The present FDA approvals were based on KEYNOTE-522, which is an international, randomized, multicenter, double-blind, placebo controlled Phase III trial, conducted to evaluate the safety and efficacy of neoadjuvant KEYTRUDA® plus chemotherapy followed by adjuvant KEYTRUDA® or placebo, in patients with early stage TNBC. In this study, 1,174 patients were randomly assigned in a 2:1 ratio to receive neoadjuvant KEYTRUDA® 200 mg IV every 3 weeks (N=784) or placebo (N=390). All patients received 4 cycles of Carboplatin plus Paclitaxel, followed by 4 cycles of Doxorubicin or Epirubicin plus Cyclophosphamide, in the neoadjuvant setting. Following definitive surgery, adjuvant KEYTRUDA® or placebo was continued every 3 weeks for 9 cycles or until disease recurrence or unacceptable toxicity. Enrolled TNBC patients were newly diagnosed, early stage, high risk, treatment naïve, and included both node-negative and node-positive patients with nonmetastatic disease (Tumor Stage T1c, Nodal Stage N1-N2 or Tumor Stage T2-T4, Nodal Stage N0-N2, per AJCC criteria). Patients were enrolled regardless of tumor PD-L1 expression. Treatment groups were well balanced and patients were stratified according to nodal status, tumor size, and Carboplatin schedule (weekly versus every 3 weeks). The two Primary endpoints were pathological Complete Response (pCR) at the time of definitive surgery and Event Free Survival (EFS).

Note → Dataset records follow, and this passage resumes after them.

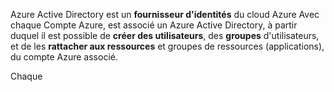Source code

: 
Azure Active Directory est un **fournisseur d'identités** du cloud Azure
Avec chaque Compte Azure, est associé un Azure Active Directory, à partir duquel il est possible de **créer des utilisateurs**, des **groupes** d'utilisateurs, et de les **rattacher aux ressources** et groupes de ressources (applications), du compte Azure associé.

Chaque 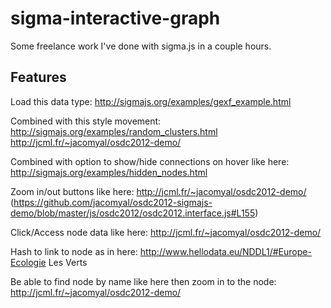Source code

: sigma-interactive-graph
=======================

Some freelance work I've done with sigma.js in a couple hours.

Features
--------

Load this data type:
http://sigmajs.org/examples/gexf_example.html

Combined with this style movement:
http://sigmajs.org/examples/random_clusters.html
http://jcml.fr/~jacomyal/osdc2012-demo/

Combined with option to show/hide connections on hover like here:
http://sigmajs.org/examples/hidden_nodes.html

Zoom in/out buttons like here:
http://jcml.fr/~jacomyal/osdc2012-demo/
(https://github.com/jacomyal/osdc2012-sigmajs-demo/blob/master/js/osdc2012/osdc2012.interface.js#L155)

Click/Access node data like here:
http://jcml.fr/~jacomyal/osdc2012-demo/

Hash to link to node as in here:
http://www.hellodata.eu/NDDL1/#Europe-Ecologie Les Verts

Be able to find node by name like here then zoom in to the node:
http://jcml.fr/~jacomyal/osdc2012-demo/

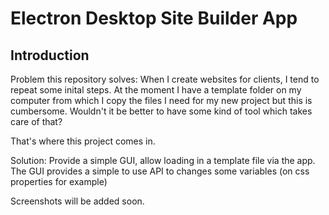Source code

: # Electron Desktop Site Builder App

## Introduction
Problem this repository solves:
When I create websites for clients, I tend to repeat some inital steps. At the moment I have a template folder on my computer from which I copy the files I need for my new project but this is cumbersome. Wouldn't it be better to have some kind of tool which takes care of that?

That's where this project comes in.

Solution:
Provide a simple GUI, allow loading in a template file via the app.
The GUI provides a simple to use API to changes some variables (on css properties for example)

Screenshots will be added soon.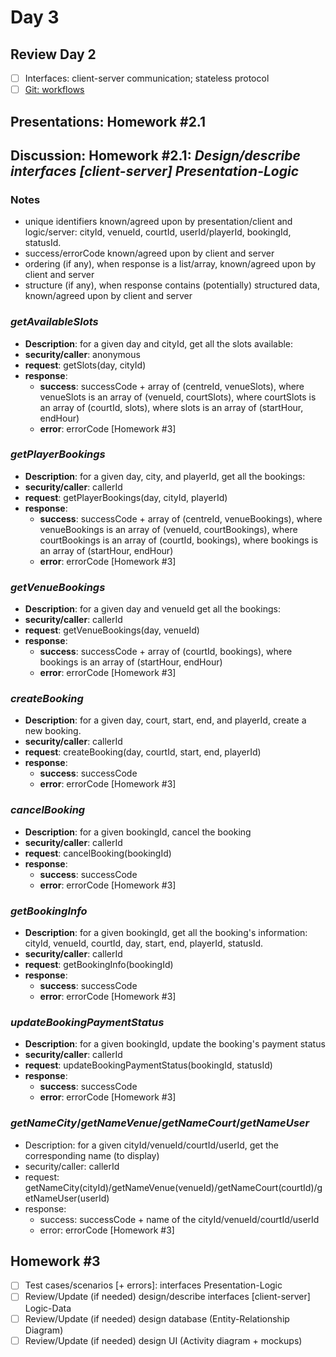 # Day 3
## Review Day 2
- [ ] Interfaces: client-server communication; stateless protocol
- [ ] [Git: workflows](https://www.atlassian.com/git/tutorials/comparing-workflows)

## Presentations: Homework #2.1

## Discussion: Homework #2.1: _Design/describe interfaces [client-server] Presentation-Logic_

### Notes
* unique identifiers known/agreed upon by presentation/client and 
logic/server: cityId, venueId, courtId, userId/playerId, bookingId, statusId.
* success/errorCode known/agreed upon by client and server
* ordering (if any), when response is a list/array, known/agreed upon by client and server
* structure (if any), when response contains (potentially) structured data,
known/agreed upon by client and server

### _getAvailableSlots_
* __Description__: for a given day and cityId, get all the slots available:
* __security/caller__: anonymous
* __request__: getSlots(day, cityId)
* __response__: 
  * __success__: successCode + array of (centreId, venueSlots), where
venueSlots is an array of (venueId, courtSlots), where
courtSlots is an array of (courtId, slots), where
slots is an array of (startHour, endHour)
  * __error__: errorCode [Homework #3]

### _getPlayerBookings_
* __Description__: for a given day, city, and playerId, 
get all the  bookings:
* __security/caller__: callerId
* __request__: getPlayerBookings(day, cityId, playerId)
* __response__: 
  * __success__: successCode + array of (centreId, venueBookings), where
venueBookings is an array of (venueId, courtBookings), where
courtBookings is an array of (courtId, bookings), where
bookings is an array of (startHour, endHour)
  * __error__: errorCode [Homework #3]

### _getVenueBookings_
* __Description__: for a given day and venueId
get all the bookings:
* __security/caller__: callerId
* __request__: getVenueBookings(day, venueId)
* __response__: 
  * __success__: successCode + array of (courtId, bookings), where
bookings is an array of (startHour, endHour)
  * __error__: errorCode [Homework #3]

### _createBooking_
* __Description__: for a given day, court, start, end, and playerId, 
create a new booking.
* __security/caller__: callerId
* __request__: createBooking(day, courtId, start, end, playerId)
* __response__: 
  * __success__: successCode
  * __error__: errorCode [Homework #3]

### _cancelBooking_
* __Description__: for a given bookingId, cancel the booking
* __security/caller__: callerId
* __request__: cancelBooking(bookingId)
* __response__: 
  * __success__: successCode
  * __error__: errorCode [Homework #3]

### _getBookingInfo_
* __Description__: for a given bookingId, get all the booking's
information: cityId, venueId, courtId, day, start, end, playerId,
statusId.
* __security/caller__: callerId
* __request__: getBookingInfo(bookingId)
* __response__: 
  * __success__: successCode
  * __error__: errorCode [Homework #3]

### _updateBookingPaymentStatus_
* __Description__: for a given bookingId, update the booking's 
payment status
* __security/caller__: callerId
* __request__: updateBookingPaymentStatus(bookingId, statusId)
* __response__: 
  * __success__: successCode
  * __error__: errorCode [Homework #3]

### _getNameCity_/_getNameVenue_/_getNameCourt_/_getNameUser_
* Description: for a given cityId/venueId/courtId/userId,
get the corresponding name (to display)
* security/caller: callerId
* request: getNameCity(cityId)/getNameVenue(venueId)/getNameCourt(courtId)/getNameUser(userId)
* response: 
  * success: successCode + name of the cityId/venueId/courtId/userId
  * error: errorCode [Homework #3]



## Homework #3
- [ ] Test cases/scenarios [+ errors]: interfaces Presentation-Logic
- [ ] Review/Update (if needed) design/describe interfaces [client-server] 
Logic-Data 
- [ ] Review/Update (if needed) design database (Entity-Relationship Diagram)
- [ ] Review/Update (if needed) design UI (Activity diagram + mockups)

At the first interim analysis, at a median follow up of 15.5 months, the pCR among the first 602 patients who underwent randomization was 64.8% in the KEYTRUDA® plus chemotherapy group, compared with 51.2% in the placebo plus chemotherapy group (HR=0.63; P<0.001). At the median follow-up of 39 months, EFS data were made available, and this showed that KEYTRUDA® demonstrated a statistically significant EFS benefit compared with chemotherapy alone. The number of patients who experienced an EFS event was 16% and 24%, respectively (HR=0.63; P=0.00031). Among patients who were in the PD-L1 positive, defined as those with a CPS of 1 or higher, there was a 33% reduced risk of EFS events with KEYTRUDA® compared with the placebo group (HR=0.67). In the PD-L1 negative group, patients receiving the KEYTRUDA® combination had a reduced risk for EFS events by 52% compared with the placebo-chemotherapy group (HR=0.48). Across all treatment phases, Grade 3 or higher treatment-related toxicities were 78.0% in the KEYTRUDA® plus chemotherapy group and 73.0% in the placebo plus chemotherapy group
It can be concluded from this study that among patients with early stage Triple Negative Breast Cancer, the addition of KEYTRUDA® to neoadjuvant chemotherapy significantly increased the pathological Complete Response rate, compared to those who received placebo plus neoadjuvant chemotherapy, with a statistically significant Event Free Survival benefit. This KEYTRUDA® combination therapy is a meaningful milestone for breast cancer patients, and is the first immunotherapy regimen to be approved in high risk, early stage Triple Negative Breast Cancer.